* _Data section_
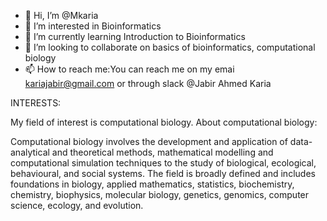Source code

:- 👋 Hi, I’m @Mkaria
- 👀 I’m interested in Bioinformatics
- 🌱 I’m currently learning Introduction to Bioinformatics
- 💞️ I’m looking to collaborate on basics of bioinformatics, computational biology
- 📫 How to reach me:You can reach me on my emai kariajabir@gmail.com or through slack @Jabir Ahmed Karia

INTERESTS:

My field of interest is computational biology. 
About computational biology:
 
Computational biology involves the development and application of data-analytical and theoretical methods, 
mathematical modelling and computational simulation techniques to the study of biological, ecological, behavioural, 
and social systems. The field is broadly defined and includes foundations in biology, applied mathematics, 
statistics, biochemistry, chemistry, biophysics, molecular biology, genetics, genomics, computer science, ecology, and evolution.

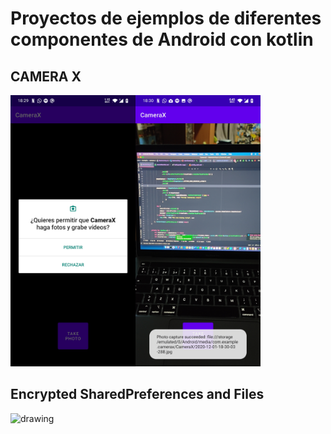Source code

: # Proyectos de ejemplos de diferentes componentes de Android con kotlin

## CAMERA X
<img src="CameraX/Imagenes/01.jpg" alt="drawing" width="200"/><img src="CameraX/Imagenes/02.jpg" alt="drawing" width="200"/>

## Encrypted SharedPreferences and Files
<img src="SharePreferencesEncrypte/01.gif" alt="drawing" width="200"/>
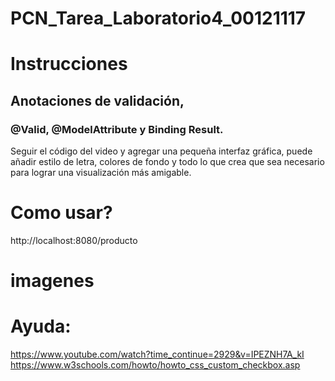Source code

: # PCN_Tarea_Laboratorio4_00121117
# Instrucciones 
## Anotaciones de validación,

### @Valid, @ModelAttribute y Binding Result.

Seguir el código del video y agregar una pequeña interfaz gráfica, puede añadir estilo de letra, colores de fondo y todo lo que crea que sea necesario para lograr una visualización más amigable.

# Como usar?
http://localhost:8080/producto

# imagenes


# Ayuda:
https://www.youtube.com/watch?time_continue=2929&v=IPEZNH7A_kI
https://www.w3schools.com/howto/howto_css_custom_checkbox.asp
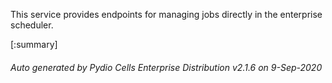 






This service provides endpoints for managing jobs directly in the enterprise scheduler.

[:summary]

###### Auto generated by Pydio Cells Enterprise Distribution v2.1.6 on 9-Sep-2020
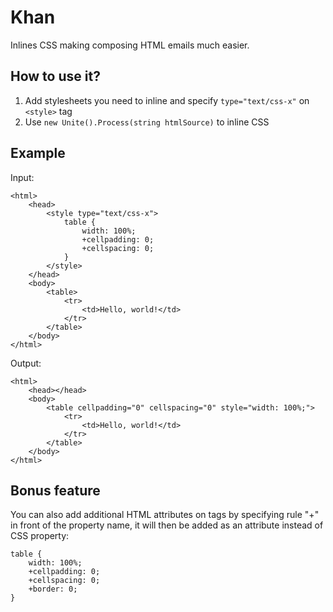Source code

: # Khan
Inlines CSS making composing HTML emails much easier.

## How to use it?

1. Add stylesheets you need to inline and specify  `type="text/css-x"` on `<style>` tag
2. Use `new Unite().Process(string htmlSource)` to inline CSS

## Example

Input:
	
	<html>
		<head>
			<style type="text/css-x">
				table {
					width: 100%;
					+cellpadding: 0;
					+cellspacing: 0; 
				}
			</style>
		</head>
		<body>
			<table>
				<tr>
					<td>Hello, world!</td>
				</tr>
			</table>
		</body>
	</html>

Output:

	<html>
		<head></head>
		<body>
			<table cellpadding="0" cellspacing="0" style="width: 100%;">
				<tr>
					<td>Hello, world!</td>
				</tr>
			</table>
		</body>
	</html>

## Bonus feature
You can also add additional HTML attributes on tags by specifying rule "+" in front of the property name, it will then be added as an attribute instead of CSS property:

	table {
		width: 100%;
		+cellpadding: 0;
		+cellspacing: 0;
		+border: 0;
	}
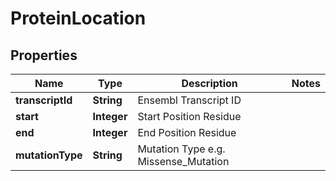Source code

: 

# ProteinLocation


## Properties

| Name | Type | Description | Notes |
|------------ | ------------- | ------------- | -------------|
|**transcriptId** | **String** | Ensembl Transcript ID |  |
|**start** | **Integer** | Start Position Residue |  |
|**end** | **Integer** | End Position Residue |  |
|**mutationType** | **String** | Mutation Type e.g. Missense_Mutation |  |




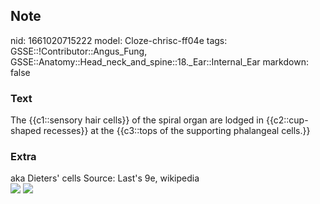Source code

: ## Note
nid: 1661020715222
model: Cloze-chrisc-ff04e
tags: GSSE::!Contributor::Angus_Fung, GSSE::Anatomy::Head_neck_and_spine::18._Ear::Internal_Ear
markdown: false

### Text
The {{c1::sensory hair cells}} of the spiral organ are lodged in {{c2::cup-shaped recesses}} at the {{c3::tops of the supporting phalangeal cells.}}

### Extra
<div>
  aka Dieters' cells Source: Last's 9e, wikipedia
</div>
<div><img src="paste-e9cd64fffec1141a9acdc8c577dd32af7f4f3e2a.jpg">
<img src="1200px-Outer_hair_cell_and_Deiter's_cell.svg.png"></div>
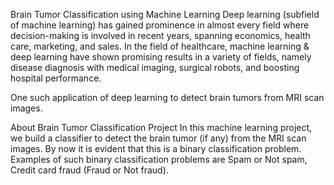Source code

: Brain Tumor Classification using Machine Learning
Deep learning (subfield of machine learning) has gained prominence in almost every field where decision-making is involved in recent years, spanning economics, health care, marketing, and sales. In the field of healthcare, machine learning & deep learning have shown promising results in a variety of fields, namely disease diagnosis with medical imaging, surgical robots, and boosting hospital performance.

One such application of deep learning to detect brain tumors from MRI scan images.

About Brain Tumor Classification Project
In this machine learning project, we build a classifier to detect the brain tumor (if any) from the MRI scan images. By now it is evident that this is a binary classification problem. Examples of such binary classification problems are Spam or Not spam, Credit card fraud (Fraud or Not fraud).
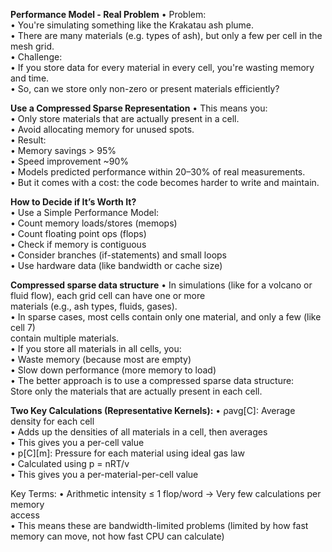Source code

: **Performance Model - Real Problem**
• Problem:  
	• You're simulating something like the Krakatau ash plume.  
	• There are many materials (e.g. types of ash), but only a few per cell in the  
mesh grid.  
• Challenge:  
	• If you store data for every material in every cell, you're wasting memory  
	and time.  
	• So, can we store only non-zero or present materials efficiently?

**Use a Compressed Sparse Representation**
• This means you:  
	• Only store materials that are actually present in a cell.  
	• Avoid allocating memory for unused spots.  
• Result:  
	• Memory savings > 95%  
	• Speed improvement ~90%  
	• Models predicted performance within 20–30% of real measurements.  
	• But it comes with a cost: the code becomes harder to write and maintain.

**How to Decide if It’s Worth It?**  
• Use a Simple Performance Model:  
	• Count memory loads/stores (memops)  
	• Count floating point ops (flops)  
	• Check if memory is contiguous  
	• Consider branches (if-statements) and small loops  
	• Use hardware data (like bandwidth or cache size)

**Compressed sparse data structure**
• In simulations (like for a volcano or fluid flow), each grid cell can have one or more  
materials (e.g., ash types, fluids, gases).  
• In sparse cases, most cells contain only one material, and only a few (like cell 7)  
contain multiple materials.  
• If you store all materials in all cells, you:  
• Waste memory (because most are empty)  
• Slow down performance (more memory to load)  
• The better approach is to use a compressed sparse data structure:  
Store only the materials that are actually present in each cell.

**Two Key Calculations (Representative Kernels):**
• ρavg[C]: Average density for each cell  
	• Adds up the densities of all materials in a cell, then averages  
	• This gives you a per-cell value  
• p[C][m]: Pressure for each material using ideal gas law  
	• Calculated using p = nRT/v  
	• This gives you a per-material-per-cell value

Key Terms:
• Arithmetic intensity ≤ 1 flop/word -> Very few calculations per memory  
access  
• This means these are bandwidth-limited problems (limited by how fast  
memory can move, not how fast CPU can calculate)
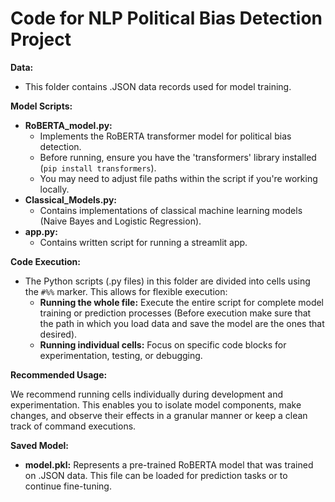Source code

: # Code for NLP Political Bias Detection Project

**Data:**

* This folder contains .JSON data records used for model training. 


**Model Scripts:**

* **RoBERTA_model.py:** 
    * Implements the RoBERTA transformer model for political bias detection.
    * Before running, ensure you have the 'transformers' library installed (`pip install transformers`).
    * You may need to adjust file paths within the script if you're working locally.
* **Classical_Models.py:**
    * Contains implementations of classical machine learning models (Naive Bayes and Logistic Regression).
* **app.py:**
    * Contains written script for running a streamlit app.
 

**Code Execution:**

* The Python scripts (.py files) in this folder are divided into cells using the `#%%` marker. This allows for flexible execution:
    * **Running the whole file:** Execute the entire script for complete model training or prediction processes (Before execution make sure that the path in which you load data and save the model are the ones that desired).
    * **Running individual cells:** Focus on specific code blocks for experimentation, testing, or debugging.


**Recommended Usage:**

We recommend running cells individually during development and experimentation. This enables you to isolate model components, make changes, and observe their effects in a granular manner or keep a clean track of command executions.


**Saved Model:**

* **model.pkl:**  Represents a pre-trained RoBERTA model that was trained on .JSON data.  This file can be loaded for prediction tasks or to continue fine-tuning.


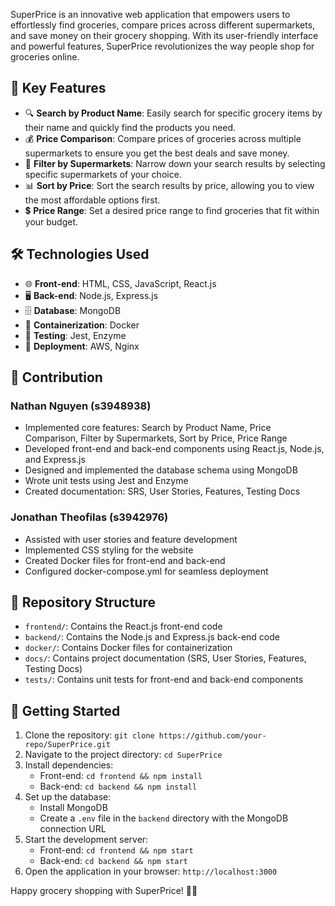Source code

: SuperPrice is an innovative web application that empowers users to effortlessly find groceries, compare prices across different supermarkets, and save money on their grocery shopping. With its user-friendly interface and powerful features, SuperPrice revolutionizes the way people shop for groceries online.

## 🌟 Key Features

- 🔍 **Search by Product Name**: Easily search for specific grocery items by their name and quickly find the products you need.
- 💰 **Price Comparison**: Compare prices of groceries across multiple supermarkets to ensure you get the best deals and save money.
- 🏪 **Filter by Supermarkets**: Narrow down your search results by selecting specific supermarkets of your choice.
- 📊 **Sort by Price**: Sort the search results by price, allowing you to view the most affordable options first.
- 💲 **Price Range**: Set a desired price range to find groceries that fit within your budget.

## 🛠️ Technologies Used

- 🌐 **Front-end**: HTML, CSS, JavaScript, React.js
- 🖥️ **Back-end**: Node.js, Express.js
- 🗄️ **Database**: MongoDB
- 🐳 **Containerization**: Docker
- 🧪 **Testing**: Jest, Enzyme
- 🚀 **Deployment**: AWS, Nginx

## 🤝 Contribution

### Nathan Nguyen (s3948938)

- Implemented core features: Search by Product Name, Price Comparison, Filter by Supermarkets, Sort by Price, Price Range
- Developed front-end and back-end components using React.js, Node.js, and Express.js
- Designed and implemented the database schema using MongoDB
- Wrote unit tests using Jest and Enzyme
- Created documentation: SRS, User Stories, Features, Testing Docs

### Jonathan Theofilas (s3942976)

- Assisted with user stories and feature development
- Implemented CSS styling for the website
- Created Docker files for front-end and back-end
- Configured docker-compose.yml for seamless deployment

## 📂 Repository Structure

- `frontend/`: Contains the React.js front-end code
- `backend/`: Contains the Node.js and Express.js back-end code
- `docker/`: Contains Docker files for containerization
- `docs/`: Contains project documentation (SRS, User Stories, Features, Testing Docs)
- `tests/`: Contains unit tests for front-end and back-end components

## 🚀 Getting Started

1. Clone the repository: `git clone https://github.com/your-repo/SuperPrice.git`
2. Navigate to the project directory: `cd SuperPrice`
3. Install dependencies:
   - Front-end: `cd frontend && npm install`
   - Back-end: `cd backend && npm install`
4. Set up the database:
   - Install MongoDB
   - Create a `.env` file in the `backend` directory with the MongoDB connection URL
5. Start the development server:
   - Front-end: `cd frontend && npm start`
   - Back-end: `cd backend && npm start`
6. Open the application in your browser: `http://localhost:3000`

Happy grocery shopping with SuperPrice! 🛒✨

* _Task instructions_
Starting at the line above that holds "Mutation Type e.g.", return each line up to and including the one that holds "of real measurements.", exactly as written, minus any pictures.

* _Response area_
|**mutationType** | **String** | Mutation Type e.g. Missense_Mutation |  |




Source code

: ## Note
nid: 1661020715222
model: Cloze-chrisc-ff04e
tags: GSSE::!Contributor::Angus_Fung, GSSE::Anatomy::Head_neck_and_spine::18._Ear::Internal_Ear
markdown: false

### Text
The {{c1::sensory hair cells}} of the spiral organ are lodged in {{c2::cup-shaped recesses}} at the {{c3::tops of the supporting phalangeal cells.}}

### Extra
<div>
  aka Dieters' cells Source: Last's 9e, wikipedia
</div>
<div><img src="paste-e9cd64fffec1141a9acdc8c577dd32af7f4f3e2a.jpg">
<img src="1200px-Outer_hair_cell_and_Deiter's_cell.svg.png"></div>
Source code

: Brain Tumor Classification using Machine Learning
Deep learning (subfield of machine learning) has gained prominence in almost every field where decision-making is involved in recent years, spanning economics, health care, marketing, and sales. In the field of healthcare, machine learning & deep learning have shown promising results in a variety of fields, namely disease diagnosis with medical imaging, surgical robots, and boosting hospital performance.

One such application of deep learning to detect brain tumors from MRI scan images.

About Brain Tumor Classification Project
In this machine learning project, we build a classifier to detect the brain tumor (if any) from the MRI scan images. By now it is evident that this is a binary classification problem. Examples of such binary classification problems are Spam or Not spam, Credit card fraud (Fraud or Not fraud).
Source code

: **Performance Model - Real Problem**
• Problem:  
	• You're simulating something like the Krakatau ash plume.  
	• There are many materials (e.g. types of ash), but only a few per cell in the  
mesh grid.  
• Challenge:  
	• If you store data for every material in every cell, you're wasting memory  
	and time.  
	• So, can we store only non-zero or present materials efficiently?

**Use a Compressed Sparse Representation**
• This means you:  
	• Only store materials that are actually present in a cell.  
	• Avoid allocating memory for unused spots.  
• Result:  
	• Memory savings > 95%  
	• Speed improvement ~90%  
	• Models predicted performance within 20–30% of real measurements.  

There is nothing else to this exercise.